Re: Jupyter Notebook. To "run a Jupyter Notebook from the inside of the lesson folder" I added ", copy/pasting blocks of code from this tutorial as you go." My assumption was that readers would begin with a clean notebook and fill it in. I think this is more likely to encourage going through the code step by step.
Suggested prior skills: replace "but tf-idf is available in many versions of Python and other programming languages." with "but there are packages [or could say libraries] that enable you to run tf-idf in many versions of Python and other programming languages"
Response Here I was worried about clarity ... I mean to suggest that tf-if is available in any combination of Python versions and several Python libraries. Also in other languages entirely. Here's how I rewrote it:

Code for this lesson is written in Python 3.6, but you can run tf-idf several different versions of Python, using one of several packages, and you can find tf-idf implementations in various other programming languages.

p3/p4 I tried my best to do all the recommended changes here, but I got a bit lost. I also had to write a longer answer for what year the corpus represents (all this is now in the footnote)
p6 For the edit re: Karen Spärck Jones, I changed your version slightly because Jones didn't ever use the name tf-idf, but she did recommend the operations that became tf-idf
p20 I'm a bit worried about the word skew here since it has a specific meaning in statistics.
p23 "method from Python’s to generate" ... I cut "from Python's" entirely
p32 this suggestion might be redundant since a method is definitionally part of a class. How about "We can use the TFIDFVectorizer class's get_feature_names() method"?
p33 will defer to house style on issues of Windows compatibility
p42 re: moving explanation of boldface. I left this as is. It seems more like an interpretive move, so I think it works better after the table. The other p42 recommendation seems like a big edit to me.
p46 & p50 & p57: I think this is caused by using #### (h4) with numbered lists. I tried to fix it but I'll wait to see how the transformation looks.
p 58 I left "for example" in the middle of the sentence but added "with" as suggested
Other

I also updated the bibliography and re-numbered the endnotes. I'll want to double check those once everything else is set. Please do let me know what you think of all this. Thanks!

mjlavin80 commented 5 years ago

@ZoeLeBlanc I'm just pinging this thread in case you didn't notice my last post. I'm holding off on doing any more edits before I hear back from you. If you're just busy doing other things, apologies for nagging.

ZoeLeBlanc commented 5 years ago

@mjlavin80 sorry and thanks for pinging me! For some reason didn't see your reply in my Github notifications. Let me go through your response and I'll post an updated reply today. Thanks for getting back to me so quickly 👍

ZoeLeBlanc commented 5 years ago

Here's my feedback @mjlavin80 . Let me know what you think and if you have questions.

Re: Jupyter Notebook.

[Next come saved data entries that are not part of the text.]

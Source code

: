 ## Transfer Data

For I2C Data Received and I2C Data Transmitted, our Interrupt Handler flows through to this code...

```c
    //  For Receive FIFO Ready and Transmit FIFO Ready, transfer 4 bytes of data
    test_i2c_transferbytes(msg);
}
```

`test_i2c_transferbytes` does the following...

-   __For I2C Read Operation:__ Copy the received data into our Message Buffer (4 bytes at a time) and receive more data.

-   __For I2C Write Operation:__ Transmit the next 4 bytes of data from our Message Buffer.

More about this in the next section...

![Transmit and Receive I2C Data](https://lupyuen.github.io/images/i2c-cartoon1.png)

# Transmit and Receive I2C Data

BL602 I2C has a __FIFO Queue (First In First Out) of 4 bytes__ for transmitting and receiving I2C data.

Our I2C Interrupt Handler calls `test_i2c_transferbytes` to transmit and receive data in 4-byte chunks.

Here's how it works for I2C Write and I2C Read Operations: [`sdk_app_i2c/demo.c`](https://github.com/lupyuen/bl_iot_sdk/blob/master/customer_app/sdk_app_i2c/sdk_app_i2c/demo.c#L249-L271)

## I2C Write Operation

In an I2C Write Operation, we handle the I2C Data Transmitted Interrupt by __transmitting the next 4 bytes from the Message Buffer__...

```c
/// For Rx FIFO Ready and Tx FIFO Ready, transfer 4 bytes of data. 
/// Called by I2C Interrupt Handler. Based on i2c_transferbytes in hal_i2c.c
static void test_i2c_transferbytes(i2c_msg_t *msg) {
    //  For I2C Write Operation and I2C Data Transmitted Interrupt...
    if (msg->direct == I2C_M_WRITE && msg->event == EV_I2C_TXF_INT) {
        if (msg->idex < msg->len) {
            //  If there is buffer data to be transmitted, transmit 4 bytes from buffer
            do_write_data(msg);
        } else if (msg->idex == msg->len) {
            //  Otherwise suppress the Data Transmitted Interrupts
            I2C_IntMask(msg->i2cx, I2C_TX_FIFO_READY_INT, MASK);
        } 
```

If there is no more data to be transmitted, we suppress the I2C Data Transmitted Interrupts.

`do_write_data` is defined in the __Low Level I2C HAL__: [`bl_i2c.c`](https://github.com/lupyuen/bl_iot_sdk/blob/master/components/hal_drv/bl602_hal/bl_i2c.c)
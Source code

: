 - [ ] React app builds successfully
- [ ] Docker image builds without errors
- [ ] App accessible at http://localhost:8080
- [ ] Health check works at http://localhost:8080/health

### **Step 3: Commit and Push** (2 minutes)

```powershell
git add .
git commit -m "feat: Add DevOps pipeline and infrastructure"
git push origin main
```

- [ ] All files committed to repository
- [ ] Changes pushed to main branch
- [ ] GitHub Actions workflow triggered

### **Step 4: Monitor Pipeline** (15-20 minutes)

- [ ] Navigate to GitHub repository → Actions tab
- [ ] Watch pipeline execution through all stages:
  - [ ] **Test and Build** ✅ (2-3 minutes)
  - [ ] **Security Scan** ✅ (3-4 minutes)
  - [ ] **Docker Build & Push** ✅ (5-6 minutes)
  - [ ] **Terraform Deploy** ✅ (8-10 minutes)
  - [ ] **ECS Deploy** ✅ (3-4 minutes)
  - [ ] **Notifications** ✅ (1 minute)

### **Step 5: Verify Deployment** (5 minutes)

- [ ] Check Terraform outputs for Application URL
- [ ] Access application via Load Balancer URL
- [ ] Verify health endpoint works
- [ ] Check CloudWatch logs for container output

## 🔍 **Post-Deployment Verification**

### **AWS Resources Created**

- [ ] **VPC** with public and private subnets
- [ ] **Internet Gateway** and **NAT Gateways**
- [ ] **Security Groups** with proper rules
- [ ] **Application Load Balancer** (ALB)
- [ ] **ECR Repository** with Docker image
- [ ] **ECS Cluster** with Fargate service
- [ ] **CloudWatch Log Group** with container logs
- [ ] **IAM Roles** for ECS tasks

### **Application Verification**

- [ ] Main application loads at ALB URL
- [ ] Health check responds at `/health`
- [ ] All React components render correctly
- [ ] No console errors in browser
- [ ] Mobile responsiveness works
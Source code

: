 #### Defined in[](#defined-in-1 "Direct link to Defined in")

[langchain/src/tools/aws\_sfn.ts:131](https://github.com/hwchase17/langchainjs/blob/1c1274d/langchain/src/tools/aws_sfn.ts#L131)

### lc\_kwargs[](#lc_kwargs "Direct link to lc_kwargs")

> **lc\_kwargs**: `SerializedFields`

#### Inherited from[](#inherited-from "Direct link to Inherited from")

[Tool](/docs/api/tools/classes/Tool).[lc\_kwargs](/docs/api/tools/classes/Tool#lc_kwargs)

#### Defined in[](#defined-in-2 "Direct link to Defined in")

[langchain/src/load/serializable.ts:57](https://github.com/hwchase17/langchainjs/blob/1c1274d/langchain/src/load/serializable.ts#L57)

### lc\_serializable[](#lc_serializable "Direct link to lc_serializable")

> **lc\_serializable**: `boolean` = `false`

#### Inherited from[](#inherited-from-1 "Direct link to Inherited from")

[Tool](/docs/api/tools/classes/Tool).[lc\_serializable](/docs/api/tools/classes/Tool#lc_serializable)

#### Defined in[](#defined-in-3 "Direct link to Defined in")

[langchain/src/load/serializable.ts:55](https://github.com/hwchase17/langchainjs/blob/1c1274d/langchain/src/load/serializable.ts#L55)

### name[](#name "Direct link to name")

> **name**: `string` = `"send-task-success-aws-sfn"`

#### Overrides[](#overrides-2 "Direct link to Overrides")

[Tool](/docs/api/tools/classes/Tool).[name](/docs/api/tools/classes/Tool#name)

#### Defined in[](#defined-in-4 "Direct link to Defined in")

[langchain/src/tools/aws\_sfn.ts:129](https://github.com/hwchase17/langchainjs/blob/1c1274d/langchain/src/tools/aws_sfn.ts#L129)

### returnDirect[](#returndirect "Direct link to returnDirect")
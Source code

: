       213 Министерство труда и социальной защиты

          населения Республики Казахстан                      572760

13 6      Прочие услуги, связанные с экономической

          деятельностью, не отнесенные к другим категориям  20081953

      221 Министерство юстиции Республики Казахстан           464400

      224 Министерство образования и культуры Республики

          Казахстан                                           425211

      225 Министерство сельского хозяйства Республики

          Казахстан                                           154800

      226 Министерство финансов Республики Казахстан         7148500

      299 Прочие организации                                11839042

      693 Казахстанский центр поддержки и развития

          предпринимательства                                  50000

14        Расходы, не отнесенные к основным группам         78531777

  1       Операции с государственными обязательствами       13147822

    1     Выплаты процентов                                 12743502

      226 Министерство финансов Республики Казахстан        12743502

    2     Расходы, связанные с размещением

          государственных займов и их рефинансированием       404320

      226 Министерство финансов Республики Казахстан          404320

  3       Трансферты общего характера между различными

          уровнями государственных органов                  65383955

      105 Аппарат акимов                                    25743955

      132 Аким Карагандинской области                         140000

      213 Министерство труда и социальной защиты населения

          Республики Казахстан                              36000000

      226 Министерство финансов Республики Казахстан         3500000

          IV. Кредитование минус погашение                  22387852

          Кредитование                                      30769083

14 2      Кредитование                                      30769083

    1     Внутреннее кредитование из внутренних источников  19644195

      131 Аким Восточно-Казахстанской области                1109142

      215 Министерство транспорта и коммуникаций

Let me ask the editorial board about whether we want to have a Jupyter notebook with the code already pasted in the folder. I agree that copying and pasting is more likely to encourage going through the whole tutorial, but I'm not sure if we have a set policy already on this.
Prior skills looks good to me
Really like the changes to p3/p4 and think it's much clearer now with the footnote too. I would go ahead and tick off the remaining to-do boxes with these changes.
Think p6 reads great, and had no idea about term specificity, but actually really like that term too. Also appreciated the additions in p9 to the restaurant analogy, think that's a lot more clear now.
p20 agree that skew might be misleading here. I think part of the issue is trying to briefly explain normalization and all its tradeoffs is difficult. I was trying to help you word something that explains how when multiplying a number smaller than one it changes the overall distribution of the data. Maybe something along the lines of "which preserves the original distribution of the data". Happy to discuss the exact wording though if you have thoughts.
p23 👍
p32 "We can use the TFIDFVectorizer class's get_feature_names() method" sounds good to me.
I'll get back to you on Windows (along with Jupyter notebooks)
p42 agree that detailing how to test for stability is probably too much to cover here (might be a topic for separate lesson even). Perhaps you could just add a parentheses in p43 after "robust results should be stable enough to appear with various settings" add "(Some of these settings are covered in the "Scikit-Learn Settings" section.)
Numbering seems to be fixed. Github markdown is so weird sometimes but thanks for finding that bug.
p 58 👍
I think the additional footnotes and references are really comprehensive so thank you for adding them!

Final thoughts reading over:

[x] p1 I would add 'text mining' or 'nlp' to 'measures and models', just to specify what you mean here.
[x] p2. This sentence is now really long and I think a bit confusing. Instead would suggest the following edits: "Looking closely at tf-idf will leave you with an immediately applicable text analysis method. This lesson will also introduce you to some of the questions and concepts of computationally oriented text analysis. Namely, if you want to know what words or phrases characterize a set of documents, how can you isolate one document’s most important words from the kinds of words that tend to be highly frequent in all documents in that language. This topic is too large to cover in one lesson, and I highly recommend Ted Underwood's 2011 blog post in addition to this lesson.1"
[x] p4 "which is covered in another Programming Historian" add "lesson" here
[x] p5 "how the questions [of] inclusion and representation"
[x] p6 "The procedure later called" remove "later"
[x] p13 "These steps parallel scikit learn’s tf-idf implementation" change "Scikit-Learn" to be consistent in the lesson

These were the only changes I would recommend at the moment, but I'll read it closely again before we hit publish. I think the lesson is looking really great though and thank you for all your hard work!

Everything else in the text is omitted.